■ THE PROBLEM
Would you give again, exactly, the lines running from the line with "where \(C_h\) determines" to the end of the data below, both included?

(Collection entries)
****

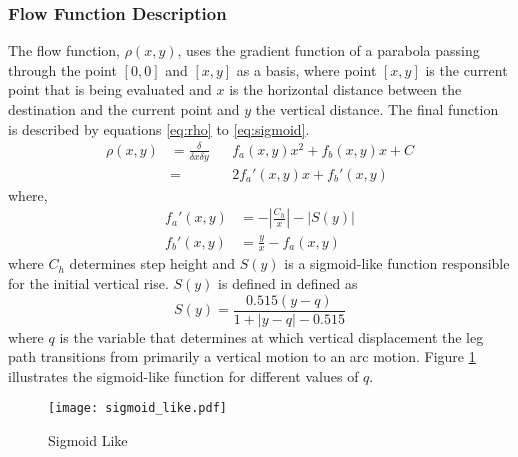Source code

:             \subsubsection{Flow Function Description} \label{sec:flow_function}
                The flow function, \(\rho(x,y)\), uses the gradient function of a parabola passing through the point \([0,0]\) and \([x,y]\) as a basis, where point \([x,y]\)
                is the current point that is being evaluated and \(x\) is the horizontal distance between the destination and the current point and \(y\) the
                vertical distance. The final function is described by equations \ref{eq:rho} to \ref{eq:sigmoid}.
                \begin{equation} \label{eq:rho}
                    \begin{aligned}
                        \rho(x,y) &= \frac{\delta}{\delta x\delta y}&&f_a(x,y)x^2 + f_b(x,y)x + C\\
                        &= &&2f_a'(x,y)x + f_b'(x,y)    
                    \end{aligned}
                \end{equation}
                where, %
                \begin{align} \label{eq:fa}
                    f_a'(x,y) &= -\left|\frac{C_h}{x}\right| - \left|S(y)\right|\\
                    f_b'(x,y) &= \frac{y}{x} - f_a(x,y)
                \end{align}
                where \(C_h\) determines step height and \(S(y)\) is a sigmoid-like function responsible for the initial vertical rise. \(S(y)\) is defined in defined as
                \begin{equation} \label{eq:sigmoid}
                    S(y) = \frac{0.515(y-q)}{1+\left|y-q\right|-0.515}
                \end{equation}
                where \(q\) is the variable that determines at which vertical displacement the leg path transitions from primarily a vertical motion to an arc motion. Figure \ref{fig:sigmoid_like} illustrates the sigmoid-like function for different values of \(q\).
                \begin{figure}[h]
                    \centering
                    \hspace{-1.38cm}
                    \texttt{[image: sigmoid\_like.pdf]}
                    \caption{Sigmoid Like}
                    \label{fig:sigmoid_like}
                \end{figure}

****

■ REPLY TO THE TASK
                where \(C_h\) determines step height and \(S(y)\) is a sigmoid-like function responsible for the initial vertical rise. \(S(y)\) is defined in defined as
                \begin{equation} \label{eq:sigmoid}
                    S(y) = \frac{0.515(y-q)}{1+\left|y-q\right|-0.515}
                \end{equation}
                where \(q\) is the variable that determines at which vertical displacement the leg path transitions from primarily a vertical motion to an arc motion. Figure \ref{fig:sigmoid_like} illustrates the sigmoid-like function for different values of \(q\).
                \begin{figure}[h]
                    \centering
                    \hspace{-1.38cm}
                    \texttt{[image: sigmoid\_like.pdf]}
                    \caption{Sigmoid Like}
                    \label{fig:sigmoid_like}
                \end{figure}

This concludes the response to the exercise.